Closing Out on a Dead Horse

Only occasionally is Stephen King my favorite fiction author. However, when it comes to writing or pontificating about writing he is never anything less than exceptional.  The quotes, and there are many, are always memorable. (But, of course they’re memorable, or why else would I call them “The quotes”?) One of my favorites is, “If you don’t have time to read, then you don’t have time to write.” I can’t say for sure what he meant by that, but I do know that writing is communication and that reading helps you better understand the craft of communication.

Being tone-deaf allows me the privilege of thinking of myself as something of a musician. Being a  hapless musician the best I can hope for is to accidentally stumble across what real musicians know as the perfect sound. It is a sound so pure that it can be felt by the musician and the audience alike. It owns all who are able to hear it. It evokes a feeling that you want to hold on to for as long as you can.  (This can sometimes result in over-indulgent guitar solos by hack bands. The writers analogy, I believe, would be purple prose.)
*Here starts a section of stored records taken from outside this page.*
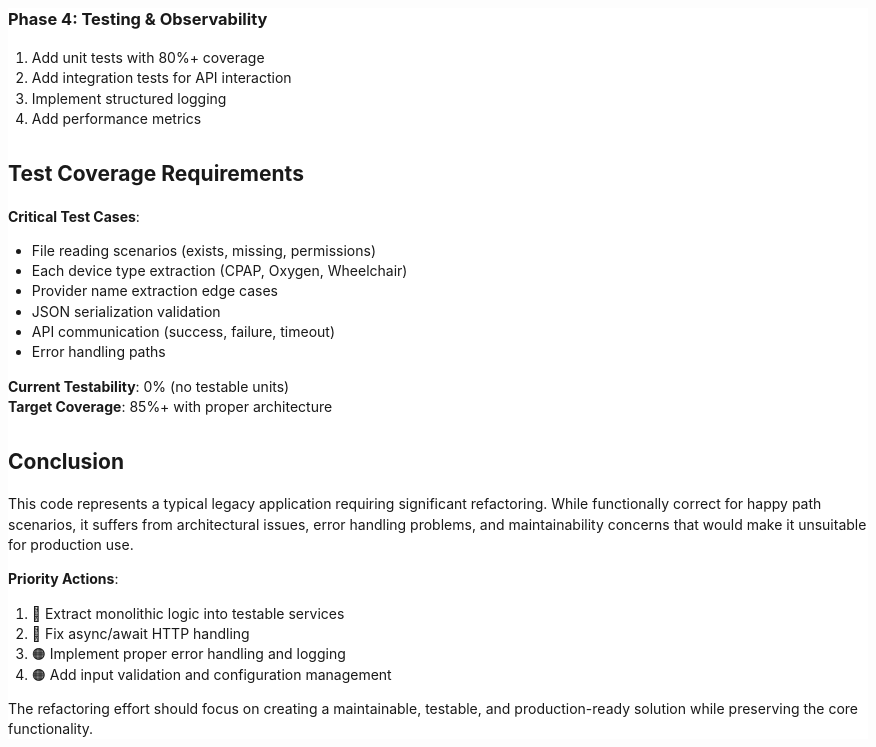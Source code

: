 ### Phase 4: Testing & Observability
1. Add unit tests with 80%+ coverage
2. Add integration tests for API interaction
3. Implement structured logging
4. Add performance metrics

## Test Coverage Requirements

**Critical Test Cases**:
- File reading scenarios (exists, missing, permissions)
- Each device type extraction (CPAP, Oxygen, Wheelchair)
- Provider name extraction edge cases
- JSON serialization validation
- API communication (success, failure, timeout)
- Error handling paths

**Current Testability**: 0% (no testable units)  
**Target Coverage**: 85%+ with proper architecture

## Conclusion

This code represents a typical legacy application requiring significant refactoring. While functionally correct for happy path scenarios, it suffers from architectural issues, error handling problems, and maintainability concerns that would make it unsuitable for production use.

**Priority Actions**:
1. 🔴 Extract monolithic logic into testable services
2. 🔴 Fix async/await HTTP handling  
3. 🟠 Implement proper error handling and logging
4. 🟠 Add input validation and configuration management

The refactoring effort should focus on creating a maintainable, testable, and production-ready solution while preserving the core functionality.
With my writing, my purpose is not too dissimilar from that of the musician. I’m attempting to capture that perfect mix of words that will create a moment where the reader can actually feel beyond the words. My hope is to elicit a visceral response equivalent to that of the perfect sound. I want to awaken a buried memory in the service of whatever tale it is that I am trying to tell. And I’m hoping that I can create the emotional connection within the reader that will transport them to someplace that they want to hold on to for as long as they possibly can.

This brings me back to the beginning and the Stephen King quote. In order to learn the craft we must, of course, write, write, write, but we also need to read, read, read in order to understand the many nuances of the craft that we hope to master. (With any luck I’ll improve as a writer and look back on these words and want to puke; I’m hoping that day won’t be tomorrow.)  I’ll close out this blog with some observations comments regarding my two most recently read books. Although they are the “Dead Horse” of the title that is in no way a meant as a comment regarding either of them.  These books have had varying degrees of success in evoking visceral responses in me. I almost hated one and had to struggle to complete it. I loved the other. I enthusiastically suggest them both to writers interested in mastering the craft.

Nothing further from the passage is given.